• TASK OBJECTIVE:
Present exactly, and only, the lines running from the line that contains "and archival use." through the end of the entries below.
· · · · ·
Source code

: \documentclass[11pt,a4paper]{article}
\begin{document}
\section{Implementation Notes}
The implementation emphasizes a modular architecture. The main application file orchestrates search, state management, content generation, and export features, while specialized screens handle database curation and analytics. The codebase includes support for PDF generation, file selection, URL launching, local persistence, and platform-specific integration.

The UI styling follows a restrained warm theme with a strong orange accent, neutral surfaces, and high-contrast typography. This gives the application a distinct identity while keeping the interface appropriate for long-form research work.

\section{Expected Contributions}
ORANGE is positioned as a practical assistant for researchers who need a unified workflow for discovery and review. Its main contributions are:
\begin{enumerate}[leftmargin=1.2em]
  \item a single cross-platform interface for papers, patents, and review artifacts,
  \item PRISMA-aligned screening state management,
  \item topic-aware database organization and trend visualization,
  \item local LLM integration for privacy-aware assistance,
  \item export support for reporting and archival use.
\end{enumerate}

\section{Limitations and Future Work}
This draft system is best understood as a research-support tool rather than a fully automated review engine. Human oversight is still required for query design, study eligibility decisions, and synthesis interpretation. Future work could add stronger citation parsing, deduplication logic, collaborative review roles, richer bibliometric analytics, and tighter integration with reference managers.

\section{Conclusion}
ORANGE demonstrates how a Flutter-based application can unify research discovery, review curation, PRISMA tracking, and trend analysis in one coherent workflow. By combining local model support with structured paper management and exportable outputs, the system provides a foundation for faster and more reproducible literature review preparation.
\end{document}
· · · · ·
• RESPONSE AREA:
  \item export support for reporting and archival use.
\end{enumerate}

\section{Limitations and Future Work}
This draft system is best understood as a research-support tool rather than a fully automated review engine. Human oversight is still required for query design, study eligibility decisions, and synthesis interpretation. Future work could add stronger citation parsing, deduplication logic, collaborative review roles, richer bibliometric analytics, and tighter integration with reference managers.

\section{Conclusion}
ORANGE demonstrates how a Flutter-based application can unify research discovery, review curation, PRISMA tracking, and trend analysis in one coherent workflow. By combining local model support with structured paper management and exportable outputs, the system provides a foundation for faster and more reproducible literature review preparation.
\end{document}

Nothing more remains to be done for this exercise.